[TASK ITEM]: Search the data for the word "Minitalk" and copy every line where it occurs.

───── MATERIAL FOR THE TASK

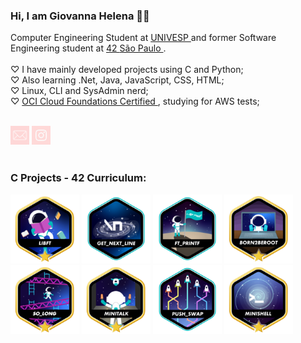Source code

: ### Hi, I am Giovanna Helena 🧜‍♀️
  Computer Engineering Student at <a href="https://univesp.br/" target="_blank"> UNIVESP </a> and former Software Engineering student at <a href="https://www.42network.org/" target="_blank"> 42 </a> <a href="https://www.42sp.org.br/" target="_blank"> São Paulo </a>. <br><br>
  ♡ I have mainly developed projects using C and Python;<br>
  ♡ Also learning .Net, Java, JavaScript, CSS, HTML;<br>
  ♡ Linux, CLI and SysAdmin nerd;<br>
  ♡ <a href="https://catalog-education.oracle.com/ords/certview/sharebadge?id=27ECBDEC35B8A27F48D149B80B9290E99BB5C66EE840CAAF59B62186917C9AFC" target="_blank"> OCI Cloud Foundations Certified </a>, studying for AWS tests;<br><br>
  
  <a href="mailto:giovannahelenas@gmail.com" target="_blank"><img width="30" alt="mail" src="./imgs/mail.png"></a>
  <a href="https://www.instagram.com/itgihelena" target="_blank"><img width="30" alt="instagram" src="./imgs/ig.png"></a>
  <br><br>
 ### C Projects - 42 Curriculum:
 
 <a href="https://github.com/giovannahelena/Libft_42" target="_blank"><img width="110" alt="Libft" src="./imgs/libft.png"></a>
 <a href="https://github.com/giovannahelena/Get_Next_Line_42" target="_blank"><img width="110" alt="Get_Next_Line" src="./imgs/get_next_line.png"></a>
 <a href="https://github.com/giovannahelena/Ft_Printf_42" target="_blank"><img width="110" alt="Ft_Printf" src="./imgs/ft_printf.png"></a>
 <a href="https://github.com/giovannahelena/Born_2_be_Root_42" target="_blank"><img width="110" alt="Born_2_be_Root" src="./imgs/born2beroot.png"></a>
 <a href="https://github.com/giovannahelena/So_long_42" target="_blank"><img width="110" alt="So_long" src="./imgs/so_long.png"></a>
 <a href="https://github.com/giovannahelena/Minitalk_42" target="_blank"><img width="110" alt="Minitalk" src="./imgs/minitalk.png"></a>
 <a href="https://github.com/giovannahelena/Push_Swap" target="_blank"><img width="110" alt="Minitalk" src="./imgs/push_swap.png"></a>
 <a href="" target="_blank"><img width="110" alt="Minishell" src="./imgs/minishell.png"></a>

──────────

[RESULT FOR THIS TASK]:
 <a href="https://github.com/giovannahelena/Minitalk_42" target="_blank"><img width="110" alt="Minitalk" src="./imgs/minitalk.png"></a>
 <a href="https://github.com/giovannahelena/Push_Swap" target="_blank"><img width="110" alt="Minitalk" src="./imgs/push_swap.png"></a>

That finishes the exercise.